- **Assignment**: Your response must be made up of each line in the data below that contains the string "Assembly".
===
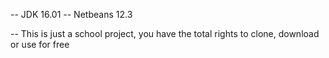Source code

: -- JDK 16.01
-- Netbeans 12.3

-- This is just a school project, you have the total rights to clone, download or use for free
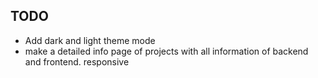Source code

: ## TODO
- Add dark and light theme mode 
- make a detailed info page of projects with all information of backend and frontend. responsive 
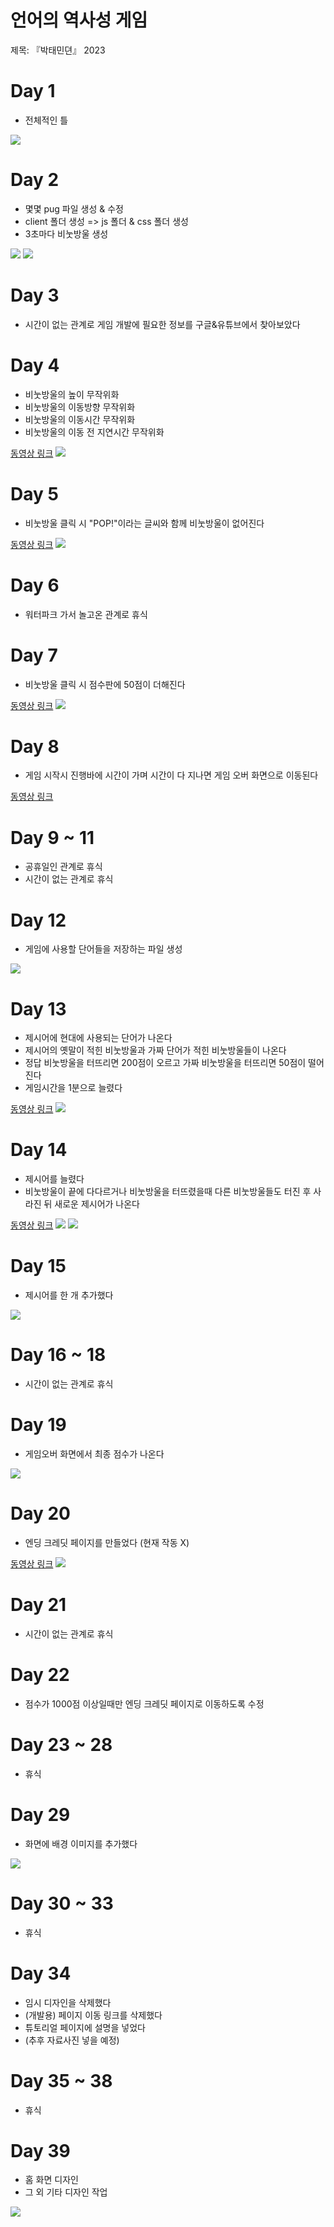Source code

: # 언어의 역사성 게임

제목: 『박태민뎐』 2023

# Day 1

- 전체적인 틀

<img src="readmeFiles/Day1.png">

# Day 2

- 몇몇 pug 파일 생성 & 수정
- client 폴더 생성 => js 폴더 & css 폴더 생성
- 3초마다 비눗방울 생성

<img src="readmeFiles/Day2-1.png">
<img src="readmeFiles/Day2-2.png">

# Day 3

- 시간이 없는 관계로 게임 개발에 필요한 정보를 구글&유튜브에서 찾아보았다

# Day 4

- 비눗방울의 높이 무작위화
- 비눗방울의 이동방향 무작위화
- 비눗방울의 이동시간 무작위화
- 비눗방울의 이동 전 지연시간 무작위화

<a href="https://youtu.be/HwGZrWtMuww">동영상 링크</a>
<img src="readmeFiles/Day4-2.png">

# Day 5

- 비눗방울 클릭 시 "POP!"이라는 글씨와 함께 비눗방울이 없어진다

<a href="https://youtu.be/c8gdUXwNl04">동영상 링크</a>
<img src="readmeFiles/Day5-2.png">

# Day 6

- 워터파크 가서 놀고온 관계로 휴식

# Day 7

- 비눗방울 클릭 시 점수판에 50점이 더해진다

<a href="https://youtu.be/MLAEZjE0El0">동영상 링크</a>
<img src="readmeFiles/Day7-2.png">

# Day 8

- 게임 시작시 진행바에 시간이 가며 시간이 다 지나면 게임 오버 화면으로 이동된다

<a href="https://youtu.be/Xj5Z9qDocuU">동영상 링크</a>

# Day 9 ~ 11

- 공휴일인 관계로 휴식
- 시간이 없는 관계로 휴식

# Day 12

- 게임에 사용할 단어들을 저장하는 파일 생성

<img src="readmeFiles/Day12-1.png">

# Day 13

- 제시어에 현대에 사용되는 단어가 나온다
- 제시어의 옛말이 적힌 비눗방울과 가짜 단어가 적힌 비눗방울들이 나온다
- 정답 비눗방울을 터뜨리면 200점이 오르고 가짜 비눗방울을 터뜨리면 50점이 떨어진다
- 게임시간을 1분으로 늘렸다

<a href="https://youtu.be/MX-424Vp82I">동영상 링크</a>
<img src="readmeFiles/Day13-2.png">

# Day 14

- 제시어를 늘렸다
- 비눗방울이 끝에 다다르거나 비눗방울을 터뜨렸을때 다른 비눗방울들도 터진 후 사라진 뒤 새로운 제시어가 나온다

<a href="https://youtu.be/4U6ICw0L_UU">동영상 링크</a>
<img src="readmeFiles/Day14-2.png">
<img src="readmeFiles/Day14-3.png">

# Day 15

- 제시어를 한 개 추가했다

<img src="readmeFiles/Day15-1.png">

# Day 16 ~ 18

- 시간이 없는 관계로 휴식

# Day 19

- 게임오버 화면에서 최종 점수가 나온다

<img src="readmeFiles/Day19-1.png">

# Day 20

- 엔딩 크레딧 페이지를 만들었다 (현재 작동 X)

<a href="https://youtu.be/WfKJdYj3AWY">동영상 링크</a>
<img src="readmeFiles/Day20-2.png">

# Day 21

- 시간이 없는 관계로 휴식

# Day 22

- 점수가 1000점 이상일때만 엔딩 크레딧 페이지로 이동하도록 수정

# Day 23 ~ 28

- 휴식

# Day 29

- 화면에 배경 이미지를 추가했다

<img src="readmeFiles/Day29-1.png">

# Day 30 ~ 33

- 휴식

# Day 34

- 임시 디자인을 삭제했다
- (개발용) 페이지 이동 링크를 삭제했다
- 튜토리얼 페이지에 설명을 넣었다
- (추후 자료사진 넣을 예정)

# Day 35 ~ 38

- 휴식

# Day 39

- 홈 화면 디자인
- 그 외 기타 디자인 작업

<img src="readmeFiles/Day39-1.png">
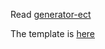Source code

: Read [generator-ect](https://github.com/huei90/generator-ect)

The template is [here](https://github.com/huei90/generator-ect/tree/master/app/templates)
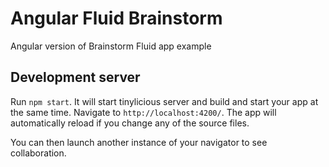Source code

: # Angular Fluid Brainstorm
Angular version of Brainstorm Fluid app example

## Development server

Run `npm start`. It will start tinylicious server and build and start your app at the same time. Navigate to `http://localhost:4200/`. The app will automatically reload if you change any of the source files.

You can then launch another instance of your navigator to see collaboration.


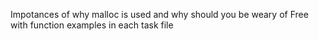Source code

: Impotances of why malloc is used and why should you be weary of Free with function examples in each task file
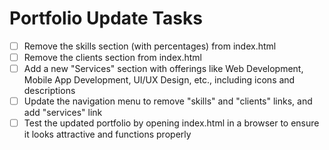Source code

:# Portfolio Update Tasks

- [ ] Remove the skills section (with percentages) from index.html
- [ ] Remove the clients section from index.html
- [ ] Add a new "Services" section with offerings like Web Development, Mobile App Development, UI/UX Design, etc., including icons and descriptions
- [ ] Update the navigation menu to remove "skills" and "clients" links, and add "services" link
- [ ] Test the updated portfolio by opening index.html in a browser to ensure it looks attractive and functions properly
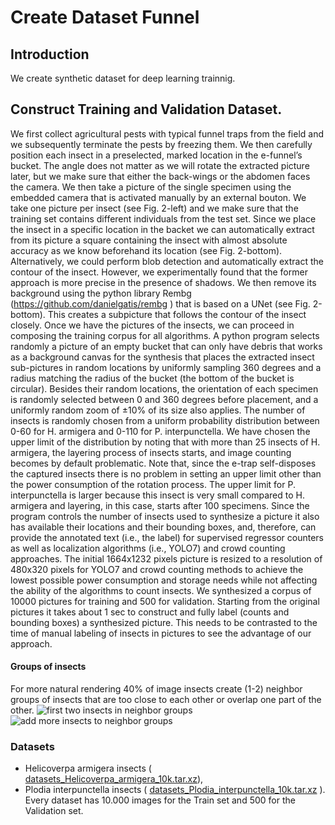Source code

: # Create Dataset Funnel
## Introduction
We create synthetic dataset for deep learning trainnig.


## Construct Training and Validation Dataset.
We first collect agricultural pests with typical funnel traps from the field and we subsequently terminate the pests by freezing them. We then carefully position each insect in a preselected, marked location in the e-funnel’s bucket. The angle does not matter as we will rotate the extracted picture later, but we make sure that either the back-wings or the abdomen faces the camera. We then take a picture of the single specimen using the embedded camera that is activated manually by an external bouton. We take one picture per insect (see Fig. 2-left) and we make sure that the training set contains different individuals from the test set. Since we place the insect in a specific location in the backet we can automatically extract from its picture a square containing the insect with almost absolute accuracy as we know beforehand its location (see Fig. 2-bottom). Alternatively, we could perform blob detection and automatically extract the contour of the insect. However, we experimentally found that the former approach is more precise in the presence of shadows. We then remove its background using the python library Rembg (https://github.com/danielgatis/rembg ) that is based on a UNet (see Fig. 2-bottom). This creates a subpicture that follows the contour of the insect closely. Once we have the pictures of the insects, we can proceed in composing the training corpus for all algorithms. A python program selects randomly a picture of an empty bucket that can only have debris that works as a background canvas for the synthesis that places the extracted insect sub-pictures in random locations by uniformly sampling 360 degrees and a radius matching the radius of the bucket (the bottom of the bucket is circular). Besides their random locations, the orientation of each specimen is randomly selected between 0 and 360 degrees before placement, and a uniformly random zoom of ±10% of its size also applies. The number of insects is randomly chosen from a uniform probability distribution between 0-60 for H. armigera and 0-110 for P. interpunctella. We have chosen the upper limit of the distribution by noting that with more than 25 insects of H. armigera, the layering process of insects starts, and image counting becomes by default problematic. Note that, since the e-trap self-disposes the captured insects there is no problem in setting an upper limit other than the power consumption of the rotation process. The upper limit for P. interpunctella is larger because this insect is very small compared to H. armigera and layering, in this case, starts after 100 specimens. Since the program controls the number of insects used to synthesize a picture it also has available their locations and their bounding boxes, and, therefore, can provide the annotated text (i.e., the label) for supervised regressor counters as well as localization algorithms (i.e., YOLO7) and crowd counting approaches. The initial 1664x1232 pixels picture is resized to a resolution of 480x320 pixels for YOLO7 and crowd counting methods to achieve the lowest possible power consumption and storage needs while not affecting the ability of the algorithms to count insects. We synthesized a corpus of 10000 pictures for training and 500 for validation. Starting from the original pictures it takes about 1 sec to construct and fully label (counts and bounding boxes) a synthesized picture. This needs to be contrasted to the time of manual labeling of insects in pictures to see the advantage of our approach.

#### Groups of insects
For more natural rendering 40% of image insects create (1-2) neighbor groups of insects that are too close to each other or overlap one part of the other.
![first two insects in neighbor groups](images/2insect.jpg)
![add more insects to neighbor groups](images/3d4dinsect.jpg)


### Datasets 
 * Helicoverpa armigera insects ( [datasets_Helicoverpa_armigera_10k.tar.xz](https://drive.google.com/file/d/1aWR88TkmgFx1P3M4xPtRFR5hBrM0jBR8/view?usp=share_link)), 
* Plodia interpunctella insects ( [datasets_Plodia_interpunctella_10k.tar.xz](https://drive.google.com/file/d/1vK1oZkMkCG_Q0vFTzUhovSYLUn5AfiWB/view?usp=share_link) ). Every dataset has 10.000  images for the Train set and 500 for the Validation set.














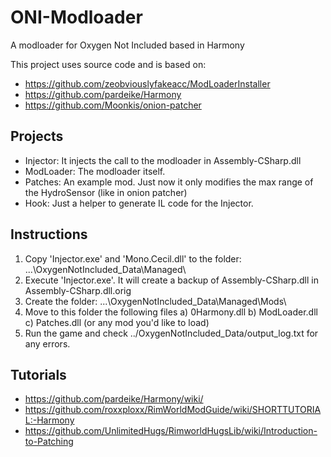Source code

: # ONI-Modloader
A modloader for Oxygen Not Included based in Harmony

This project uses source code and is based on:
* https://github.com/zeobviouslyfakeacc/ModLoaderInstaller
* https://github.com/pardeike/Harmony
* https://github.com/Moonkis/onion-patcher


Projects
--------
* Injector: It injects the call to the modloader in Assembly-CSharp.dll
* ModLoader: The modloader itself.
* Patches: An example mod. Just now it only modifies the max range of the HydroSensor (like in onion patcher)
* Hook: Just a helper to generate IL code for the Injector.

Instructions
------------
1. Copy 'Injector.exe' and 'Mono.Cecil.dll' to the folder: ...\OxygenNotIncluded_Data\Managed\
2. Execute 'Injector.exe'. It will create a backup of Assembly-CSharp.dll in Assembly-CSharp.dll.orig
3. Create the folder: ...\OxygenNotIncluded_Data\Managed\Mods\
4. Move to this folder the following files
   a) 0Harmony.dll
   b) ModLoader.dll
   c) Patches.dll (or any mod you'd like to load)
5. Run the game and check ../OxygenNotIncluded_Data/output_log.txt for any errors.

Tutorials
---------
* https://github.com/pardeike/Harmony/wiki/
* https://github.com/roxxploxx/RimWorldModGuide/wiki/SHORTTUTORIAL:-Harmony
* https://github.com/UnlimitedHugs/RimworldHugsLib/wiki/Introduction-to-Patching

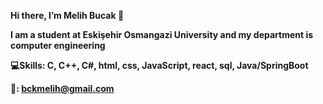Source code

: <b> Hi there, I’m Melih Bucak 👋 

I am a student at Eskişehir Osmangazi University and my department is computer engineering

💻Skills: C, C++, C#, html, css, JavaScript, react, sql, Java/SpringBoot
  

📧: bckmelih@gmail.com

<!---
melihbucak/melihbucak is a ✨ special ✨ repository because its `README.md` (this file) appears on your GitHub profile.
You can click the Preview link to take a look at your changes.
--->
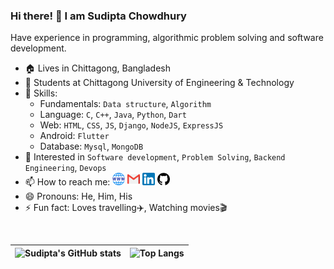 ### Hi there! 👋 I am Sudipta Chowdhury

Have experience in programming, algorithmic problem solving and software development.

- 🏠 Lives in Chittagong, Bangladesh
- 👜 Students at Chittagong University of Engineering & Technology
- 🧰 Skills:
  - Fundamentals: `Data structure`, `Algorithm`
  - Language: `C`, `C++`, `Java`, `Python`, `Dart`
  - Web: `HTML`, `CSS`, `JS`, `Django`, `NodeJS`, `ExpressJS`
  - Android: `Flutter`
  - Database: `Mysql`, `MongoDB`
- 🌱 Interested in `Software development`, `Problem Solving`, `Backend Engineering`, `Devops`
- 📫 How to reach me: <a href="#" target="_blank"><img src="https://raw.githubusercontent.com/SudiptaAChy/SudiptaAChy/main/icon/website.png" alt="website" width="20" height="20"></a> <a href="mailto:anikc795@gmail.com" target="_blank"><img src="https://raw.githubusercontent.com/SudiptaAChy/SudiptaAChy/main/icon/gmail.png" alt="gmail" width="20" height="20"></a> <a href="https://www.linkedin.com/in/sudipta-chowdhury-9a62b115a/" target="_blank"><img src="https://raw.githubusercontent.com/SudiptaAChy/SudiptaAChy/main/icon/link.png" alt="LinkedIn" width="20" height="20"></a> <a href="https://github.com/SudiptaAChy" target="_blank"><img src="https://raw.githubusercontent.com/SudiptaAChy/SudiptaAChy/main/icon/github.png" alt="GitHub" width="20" height="20"></a>
- 😄 Pronouns: He, Him, His
- ⚡ Fun fact: Loves travelling✈️, Watching movies🎬

</br>

| ![Sudipta's GitHub stats](https://github-readme-stats.vercel.app/api?username=SudiptaAChy&theme=radical) | ![Top Langs](https://github-readme-stats.vercel.app/api/top-langs/?username=SudiptaAChy&layout=compact) |
| -------------------------------------------------------------------------------------------------------- | ------------------------------------------------------------------------------------------------------- |

<!-- - 🔭 I’m currently working on ...
- 👯 I’m looking to collaborate on ...
- 🤔 I’m looking for help with ...
- 💬 Ask me about ... -->
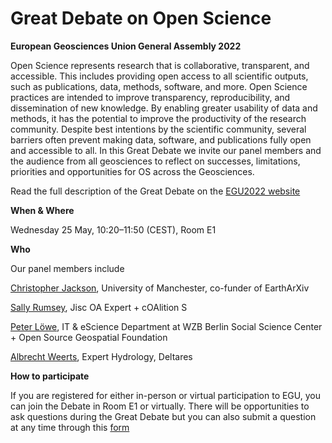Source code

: # Great Debate on Open Science 
**European Geosciences Union General Assembly 2022**

Open Science represents research that is collaborative, transparent, and accessible. This includes providing open access to all scientific outputs, such as publications, data, methods, software, and more. Open Science practices are intended to improve transparency, reproducibility, and dissemination of new knowledge. By enabling greater usability of data and methods, it has the potential to improve the productivity of the research community. Despite best intentions by the scientific community, several barriers often prevent making data, software, and publications fully open and accessible to all. In this Great Debate we invite our panel members and the audience from all geosciences to reflect on successes, limitations, priorities and opportunities for OS across the Geosciences.

Read the full description of the Great Debate on the <a href="https://meetingorganizer.copernicus.org/EGU22/session/42789"> EGU2022 website</a> 

**When & Where**

Wednesday 25 May, 10:20–11:50 (CEST), Room E1 

**Who** 

Our panel members include

<a href="https://www.research.manchester.ac.uk/portal/christopher.jackson.html">Christopher Jackson</a>, University of Manchester, co-funder of EarthArXiv 

<a href="https://www.coalition-s.org/logo/sally-rumsey/">Sally Rumsey</a>, Jisc OA Expert + cOAlition S

<a href="https://wiki.osgeo.org/wiki/User:Peter_Loewe">Peter Löwe</a>, IT & eScience Department at WZB Berlin Social Science Center + Open Source Geospatial Foundation

<a href="https://www.deltares.nl/en/experts/albrecht-weerts-2/">Albrecht Weerts</a>, Expert Hydrology, Deltares

**How to participate**

If you are registered for either in-person or virtual participation to EGU, you can join the Debate in Room E1 or virtually. There will be opportunities to ask questions during the Great Debate but you can also submit a question at any time through this <a href="https://forms.office.com/Pages/DesignPage.aspx?lang=en-GB&origin=OfficeDotCom&route=Start#FormId=MH_ksn3NTkql2rGM8aQVG83kN6_RhnhHphTfRWXp-fpUNUJJUExOVTM5WDNLWVJUUk9WUjIwVEFOVC4u">form</a>
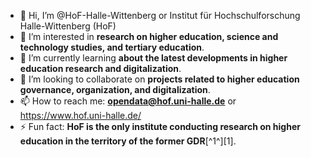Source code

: - 👋 Hi, I’m @HoF-Halle-Wittenberg or Institut für Hochschulforschung Halle-Wittenberg (HoF)
- 👀 I’m interested in **research on higher education, science and technology studies, and tertiary education**.
- 🌱 I’m currently learning **about the latest developments in higher education research and digitalization**.
- 💞️ I’m looking to collaborate on **projects related to higher education governance, organization, and digitalization**.
- 📫 How to reach me: **opendata@hof.uni-halle.de** or https://www.hof.uni-halle.de/
- ⚡ Fun fact: **HoF is the only institute conducting research on higher education in the territory of the former GDR**[^1^][1].
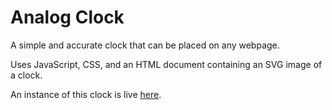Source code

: # Analog Clock
A simple and accurate clock that can be placed on any webpage.

Uses JavaScript, CSS, and an HTML document containing an SVG image of a clock.

An instance of this clock is live [here](https://markab4.github.io/analog-clock/index.html).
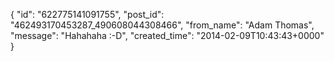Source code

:  {
   "id": "622775141091755",
   "post_id": "462493170453287_490608044308466",
   "from_name": "Adam Thomas",
   "message": "Hahahaha :-D",
   "created_time": "2014-02-09T10:43:43+0000"
 }
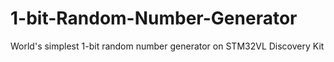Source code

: # 1-bit-Random-Number-Generator
World's simplest 1-bit random number generator on STM32VL Discovery Kit
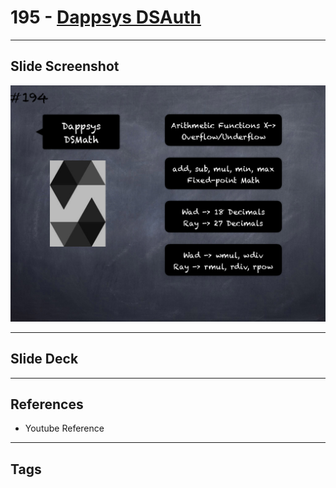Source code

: # 195 - [Dappsys DSAuth](Dappsys%20DSAuth.md)


___
## Slide Screenshot
![195.png](../images/solidity201/195.png)
___
## Slide Deck

___
## References
- Youtube Reference
___
## Tags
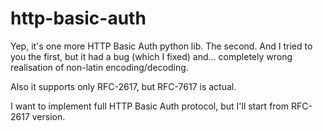 # http-basic-auth

Yep, it's one more HTTP Basic Auth python lib. The second. And I tried
to you the first, but it had a bug (which I fixed) and... completely
wrong realisation of non-latin encoding/decoding.

Also it supports only RFC-2617, but RFC-7617 is actual.

I want to implement full HTTP Basic Auth protocol, but I'll start from
RFC-2617 version.
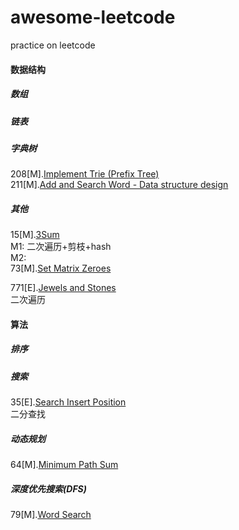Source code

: # awesome-leetcode
practice on leetcode

#### 数据结构
##### 数组
##### 链表
##### 字典树
208[M].[Implement Trie (Prefix Tree)](https://leetcode.com/problems/implement-trie-prefix-tree/)  
211[M].[Add and Search Word - Data structure design](https://leetcode.com/problems/add-and-search-word-data-structure-design/)  

##### 其他
15[M].[3Sum](https://leetcode.com/problems/3sum/)  
M1: 二次遍历+剪枝+hash  
M2:   
73[M].[Set Matrix Zeroes](https://leetcode.com/problems/set-matrix-zeroes/)  

771[E].[Jewels and Stones](https://leetcode.com/problems/jewels-and-stones/)  
二次遍历  

#### 算法
##### 排序
##### 搜索
35[E].[Search Insert Position](https://leetcode.com/problems/search-insert-position/)  
二分查找
##### 动态规划
64[M].[Minimum Path Sum](https://leetcode.com/problems/minimum-path-sum/)  
##### 深度优先搜索(DFS)
79[M].[Word Search](https://leetcode.com/problems/word-search/)  
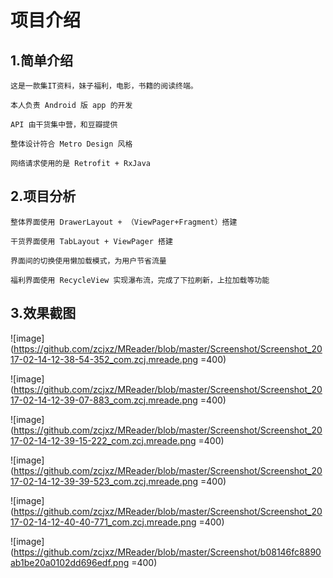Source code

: # 项目介绍

## 1.简单介绍

    这是一款集IT资料，妹子福利，电影，书籍的阅读终端。

	本人负责 Android 版 app 的开发
	
	API 由干货集中营，和豆瓣提供
	
	整体设计符合 Metro Design 风格
	
	网络请求使用的是 Retrofit + RxJava

## 2.项目分析
    
	整体界面使用 DrawerLayout + （ViewPager+Fragment）搭建

	干货界面使用 TabLayout + ViewPager 搭建
	
	界面间的切换使用懒加载模式，为用户节省流量
	
	福利界面使用 RecycleView 实现瀑布流，完成了下拉刷新，上拉加载等功能
## 3.效果截图

![image](https://github.com/zcjxz/MReader/blob/master/Screenshot/Screenshot_2017-02-14-12-38-54-352_com.zcj.mreade.png =400)
	
![image](https://github.com/zcjxz/MReader/blob/master/Screenshot/Screenshot_2017-02-14-12-39-07-883_com.zcj.mreade.png =400)
	
![image](https://github.com/zcjxz/MReader/blob/master/Screenshot/Screenshot_2017-02-14-12-39-15-222_com.zcj.mreade.png =400)
	
![image](https://github.com/zcjxz/MReader/blob/master/Screenshot/Screenshot_2017-02-14-12-39-39-523_com.zcj.mreade.png =400)
	
![image](https://github.com/zcjxz/MReader/blob/master/Screenshot/Screenshot_2017-02-14-12-40-40-771_com.zcj.mreade.png =400)
	
![image](https://github.com/zcjxz/MReader/blob/master/Screenshot/b08146fc8890ab1be20a0102dd696edf.png =400)
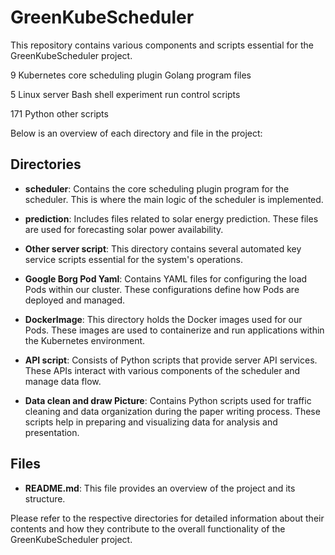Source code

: # GreenKubeScheduler

This repository contains various components and scripts essential for the GreenKubeScheduler project. 

9 Kubernetes core scheduling plugin Golang program files

5 Linux server Bash shell experiment run control scripts

171 Python other scripts

Below is an overview of each directory and file in the project:

## Directories

- **scheduler**: Contains the core scheduling plugin program for the scheduler. This is where the main logic of the scheduler is implemented.

- **prediction**: Includes files related to solar energy prediction. These files are used for forecasting solar power availability.

- **Other server script**: This directory contains several automated key service scripts essential for the system's operations.

- **Google Borg Pod Yaml**: Contains YAML files for configuring the load Pods within our cluster. These configurations define how Pods are deployed and managed.

- **DockerImage**: This directory holds the Docker images used for our Pods. These images are used to containerize and run applications within the Kubernetes environment.

- **API script**: Consists of Python scripts that provide server API services. These APIs interact with various components of the scheduler and manage data flow.

- **Data clean and draw Picture**: Contains Python scripts used for traffic cleaning and data organization during the paper writing process. These scripts help in preparing and visualizing data for analysis and presentation.

## Files

- **README.md**: This file provides an overview of the project and its structure.

Please refer to the respective directories for detailed information about their contents and how they contribute to the overall functionality of the GreenKubeScheduler project.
===
- **Solution**:
* Injector: It injects the call to the modloader in Assembly-CSharp.dll
2. Execute 'Injector.exe'. It will create a backup of Assembly-CSharp.dll in Assembly-CSharp.dll.orig
**European Geosciences Union General Assembly 2022**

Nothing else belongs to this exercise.